Are French verbs in a good or bad mood? Let’s see what the term “mood” means for French verb conjugation and the difference between moods and tenses.
There are six French verb moods. Four are personal moods, in which case the mood indicates the mind set of the subject, and two are impersonal: the verb doesn’t change according to who is speaking.
It will all make sense with the examples below.
1. What is a Mood?
First, let me explain the personal French verb moods.
A – French Personal Verb Moods
The mood indicates the mind set of the subject.
Is the subject…
- making a statement (indicative mood = l’indicatif, the most common mood)
J’apprends le français – I’m learning French
- giving a command or order (imperative mood = l’impératif)
Apprenez le français ! – Learn French!
- describing a condition or the possibility of something (French conditional mood = le conditionnel)
J’aimerais apprendre le français – I would like to learn French
- expressing doubt, unlikelihood or subjectivity (French subjunctive mood = le subjonctif, a mood very rare in English but quite common in French)
Il faut que vous appreniez le français – It’s necessary that you learn French
So, it’s not a question of being in a good or bad mood, but it does have to do a bit with this notion: it has to do with the subject mind set. The mood you choose will affect the conjugation of the verb.
B – French Impersonal Verb Moods
Note that there are also impersonal moods in French, which are invariable, meaning they always use the same form and the verb doesn’t change according to who is speaking.
- Adjectival form of the verb (the participle = le participe)
- Nominal form = the name of the verb (the infinitive = l’infinitif)
Whether the use of the word “mood” for conjugation makes sense or not to you, you need to understand what it refers to and learn it. It’s a grammatical term that is essential in your French studies… and exams!
2. What is a Tense?
- A simple tense consists of a one-word verb form (ie: ‘I speak’).
- A compound tense consists of one or more auxiliary verbs + a main verb (ie: ‘I am speaking’, “I have been thinking’).
3. What is the Difference Between a Mood and a Tense?
- A tense indicates the “when” of the verb: whether the action takes place in the past, the present, or the future.
- A mood describes the feeling of the verb; more specifically, the speaker’s attitude towards the action of the verb: Is s/he saying that the action is true or uncertain? Is it a possibility or a command?
Moods and tenses work together to give verbs a precise meaning. Each mood has at least two tenses, present and past, though some moods have more.
When you conjugate a verb, you do so by first choosing the appropriate mood and then adding a tense to it.
4. What are the Most Common French Moods and Tense?
Some tenses are much more common than others and the same goes for moods.
The indicative mood is the most common – it’s the “normal” mood – and has eight tenses.
The most common tense in French is the present tense: the present tense tells you what is happening now.
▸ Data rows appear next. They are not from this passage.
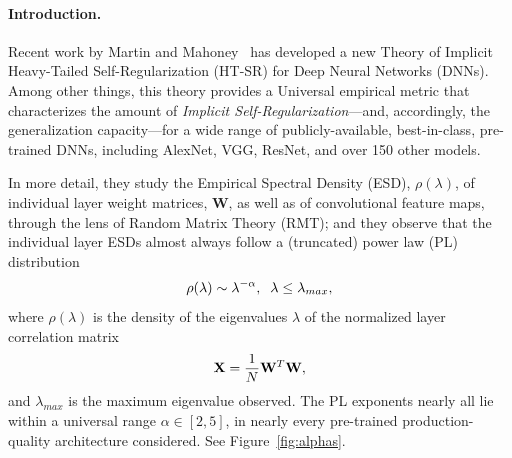 \vspace{-3mm}
\paragraph{Introduction.}

Recent work by Martin and Mahoney~\cite{MM18_TR,MM19_HTSR_ICML} has developed a new Theory of Implicit Heavy-Tailed Self-Regularization (HT-SR) for Deep Neural Networks (DNNs). 
Among other things, this theory provides a Universal empirical metric that characterizes the amount of \emph{Implicit Self-Regularization}---and, accordingly, the generalization capacity---for a wide range of publicly-available, best-in-class, pre-trained DNNs, including AlexNet, VGG, ResNet,  and over 150 other models.

In more detail, they study the Empirical Spectral Density (ESD), $\rho(\lambda)$, of individual layer weight matrices, $\mathbf{W}$, as well as of convolutional feature maps, through the lens of Random Matrix Theory (RMT); and they observe that the individual layer ESDs almost always follow a (truncated) power law (PL) distribution
\vspace{-2mm}
\begin{equation}
\rho(\lambda)\sim\lambda^{-\alpha},\;\;\lambda\le\lambda_{max},
\label{eqn:eigenval_pl}
\vspace{-1mm}
\end{equation}
where $\rho(\lambda)$ is the density of the eigenvalues $\lambda$ of the normalized layer correlation matrix 
\vspace{-2mm}
\begin{equation}
 \mathbf{X} = \frac{1}{N}\mathbf{W}^{T}\mathbf{W},
\vspace{-1mm}
\end{equation}
and $\lambda_{max}$ is the maximum eigenvalue observed.
The PL exponents nearly all lie within a universal range $\alpha\in[2,5]$, in nearly every pre-trained production-quality architecture considered.
See Figure~\ref{fig:alphas}.

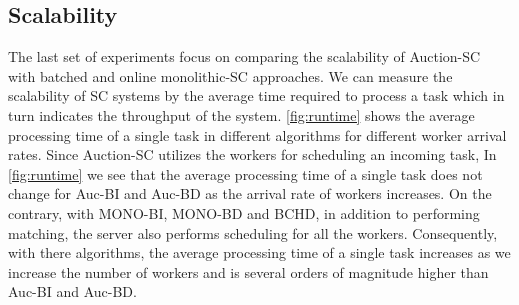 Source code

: \subsection{Scalability}
\label{subsec:exp_scale}
The last set of experiments focus on comparing the scalability of Auction-SC with batched and online monolithic-SC approaches. We can measure the scalability of SC systems by the average time required to process a task which in turn indicates the throughput of the system. \cref{fig:runtime} shows the average processing time of a single task in different algorithms for different worker arrival rates. Since Auction-SC utilizes the workers for scheduling an incoming task, In \cref{fig:runtime} we see that the average processing time of a single task does not change for Auc-BI and Auc-BD as the arrival rate of workers increases. On the contrary, with MONO-BI, MONO-BD and BCHD, in addition to performing matching, the server also performs scheduling for all the workers. Consequently, with there algorithms, the average processing time of a single task increases as we increase the number of workers and is several orders of magnitude higher than Auc-BI and Auc-BD.\\

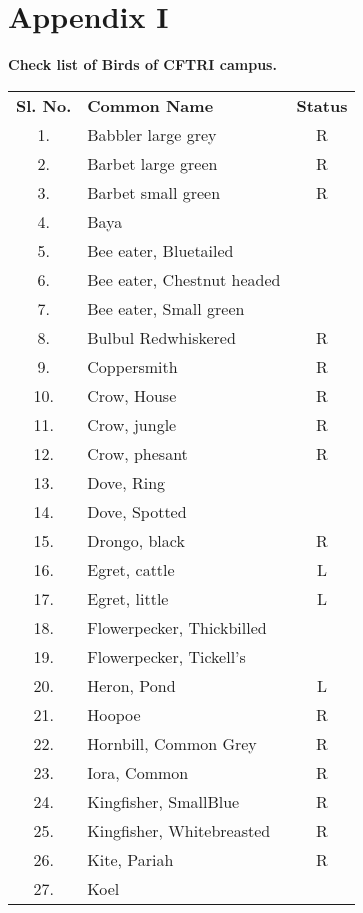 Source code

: 
\chapter*{Appendix I}

\begin{center}
\smallskip
\textbf{Check list of Birds of CFTRI campus.}
\end{center}
\begin{longtable}{cp{5cm}c}
\textbf{Sl. No.} &  \textbf{Common Name}  & \textbf{Status}\\
1. & Babbler large grey & R \\
2. & Barbet large green & R \\
3. & Barbet small green & R \\
4. & Baya & \\
5. & Bee eater, Bluetailed & \\
6. & Bee eater, Chestnut headed & \\
7. & Bee eater, Small green & \\
8. & Bulbul Redwhiskered & R \\
9. & Coppersmith & R \\
10.& Crow, House & R  \\
11.& Crow, jungle & R \\
12.& Crow, phesant & R \\
13.& Dove, Ring & \\
14.& Dove, Spotted &\\  
15.& Drongo, black & R\\ 
16.& Egret, cattle & L \\
17.& Egret, little & L \\
18.& Flowerpecker, Thickbilled & \\
19.& Flowerpecker, Tickell's & \\
20.& Heron, Pond & L \\
21.& Hoopoe &  R \\
22.& Hornbill, Common Grey & R \\
23.& Iora, Common & R \\
24.& Kingfisher, SmallBlue & R \\
25.& Kingfisher, Whitebreasted & R\\  
26.& Kite, Pariah &R \\
27.& Koel &\\ 

\end{longtable}
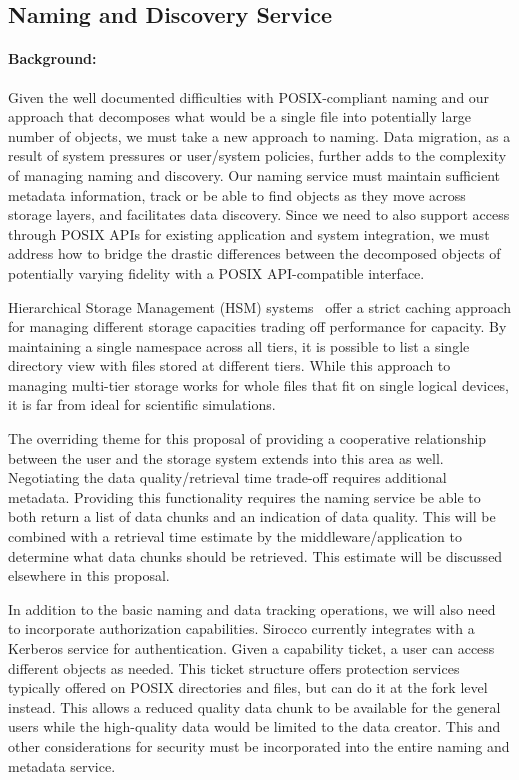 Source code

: \subsection{Naming and Discovery Service}
\label{sec:naming-discovery}
\paragraph{Background:}
Given the well documented difficulties with POSIX-compliant naming and our
approach that decomposes what would be a single file into potentially large
number of objects, we must take a new approach to naming.  Data migration, as a
result of system pressures or user/system policies, further adds to the
complexity of managing naming and discovery. Our naming service must maintain
sufficient metadata information, track or be able to find objects as they move
across storage layers, and facilitates data discovery. Since we need to also
support access through POSIX APIs for existing application and system
integration, we must address how to bridge the drastic differences between the
decomposed objects of potentially varying fidelity
with a POSIX API-compatible interface.

Hierarchical Storage Management (HSM) systems~\cite{blaze:1992:hsm} offer a
strict caching approach for managing different storage capacities trading off
performance for capacity.  By maintaining a single namespace across all tiers,
it is possible to list a single directory view with files stored at different
tiers. While this approach to managing multi-tier storage works for whole files
that fit on single logical devices, it is far from ideal for scientific
simulations.

The overriding theme for this proposal of providing a cooperative relationship
between the user and the storage system extends into this area as well.
Negotiating the data quality/retrieval time trade-off requires additional
metadata.  Providing this functionality requires the naming service be able to
both return a list of data chunks and an indication of data quality. This
will be combined with a retrieval time estimate by the
middleware/application to determine what data chunks should be retrieved.  This estimate
will be discussed elsewhere in this proposal.

In addition to the basic naming and data tracking operations, we will also need
to incorporate authorization capabilities. Sirocco currently integrates with a
Kerberos service for authentication. Given a capability ticket, a user can
access different objects as needed. This ticket structure offers protection
services typically offered on POSIX directories and files, but can do it at the
fork level instead. This allows a reduced quality data chunk to be available
for the general users while the high-quality data would be limited to the
data creator. This and other considerations for security must be incorporated
into the entire naming and metadata service.

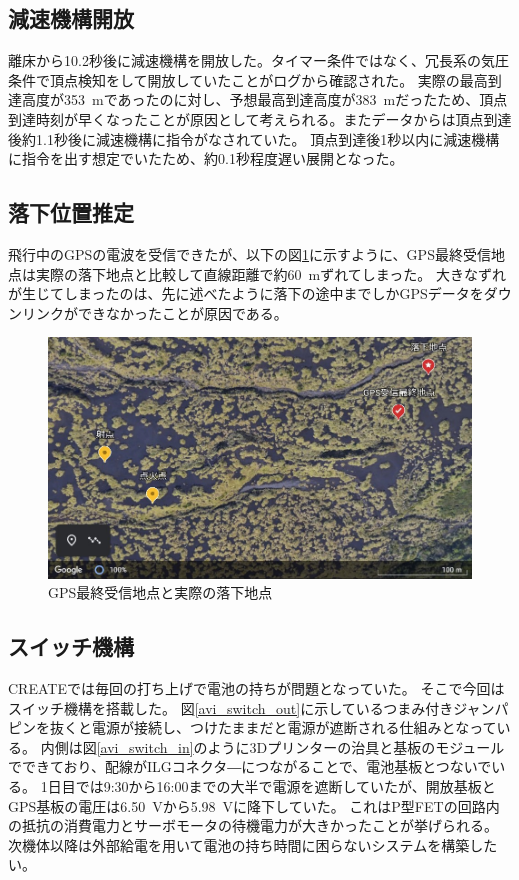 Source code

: \documentclass[a4paper,11pt,uplatex]{jsarticle}
\begin{document}
\subsection{減速機構開放}
離床から10.2秒後に減速機構を開放した。タイマー条件ではなく、冗長系の気圧条件で頂点検知をして開放していたことがログから確認された。
実際の最高到達高度が\SI{353}{m}であったのに対し、予想最高到達高度が\SI{383}{m}だったため、頂点到達時刻が早くなったことが原因として考えられる。またデータからは頂点到達後約1.1秒後に減速機構に指令がなされていた。
頂点到達後1秒以内に減速機構に指令を出す想定でいたため、約0.1秒程度遅い展開となった。

\subsection{落下位置推定}
飛行中のGPSの電波を受信できたが、以下の図\ref{fig:GPS_data}に示すように、GPS最終受信地点は実際の落下地点と比較して直線距離で約\SI{60}{m}ずれてしまった。
大きなずれが生じてしまったのは、先に述べたように落下の途中までしかGPSデータをダウンリンクができなかったことが原因である。

\begin{figure}[H]
	\centering
	\includegraphics[width=0.8\linewidth]{pic_avi/GPS_data.jpg}
	\caption{GPS最終受信地点と実際の落下地点}
	\label{fig:GPS_data}
\end{figure}

\subsection{スイッチ機構}
\label{switch}
CREATEでは毎回の打ち上げで電池の持ちが問題となっていた。
そこで今回はスイッチ機構を搭載した。
図\ref{avi_switch_out}に示しているつまみ付きジャンパピンを抜くと電源が接続し、つけたままだと電源が遮断される仕組みとなっている。
内側は図\ref{avi_switch_in}のように3Dプリンターの治具と基板のモジュールでできており、配線がILGコネクタ―につながることで、電池基板とつないでいる。
1日目では9:30から16:00までの大半で電源を遮断していたが、開放基板とGPS基板の電圧は\SI{6.50}{V}から\SI{5.98}{V}に降下していた。
これはP型FETの回路内の抵抗の消費電力とサーボモータの待機電力が大きかったことが挙げられる。
次機体以降は外部給電を用いて電池の持ち時間に困らないシステムを構築したい。
\end{document}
It can be when the speaker is speaking, a habitual action or a general truth.
The other tenses are somewhat based on the present indicative tense, for regular as well as for irregular French verbs.
This is the reason why, if you followed my À Moi Paris method, we spent so much time on the present indicative tense. All of À Moi Paris Level 1 and Level 2, and most of Level 3 are written using only the present tense.
In À Moi Paris Level 4, I started using the other tenses. And then I explained in depth all the tenses in the upper intermediate Level 5 . In Level 6, I used more advanced vocabulary and sentence structures, and started using the other French moods: the Imperative, the Conditional and the Subjunctive, which we are going to study in depth in my advanced French audiobook learning method.
5. How to Say “Mood” in French?
Now, let me go over some vocabulary that can confuse the student of French.
The grammatical mood is “le mode”, it’s masculine:
Conjuguez le verbe au mode conditionnel – Conjugate the verb in the Conditional mood
In the feminine, “la mode” is fashion in French:
J’aime bien suivre les tendances de la mode parisienne – I like to follow the Parisian fashion trends
It’s also used in the plural for the same meaning, although this is more old-fashioned.
Un magasin de modes – a fashion store
French uses the word “un mode” in different situations:
- Un mode de transport – means of transportation
- Un mode d’emploi – instruction manual
- Un mode de vie – lifestyle
- Un mode de jeu – (video) game mode
Finally, the most frequent way to translate “mood” in French would be the feminine word “l’humeur”.
- Je suis de bonne humeur – I’m in a good mood
- Il a souvent des sautes d’humeur – he has frequent mood swings (yes, it is “saute” with an e… a weird French expression).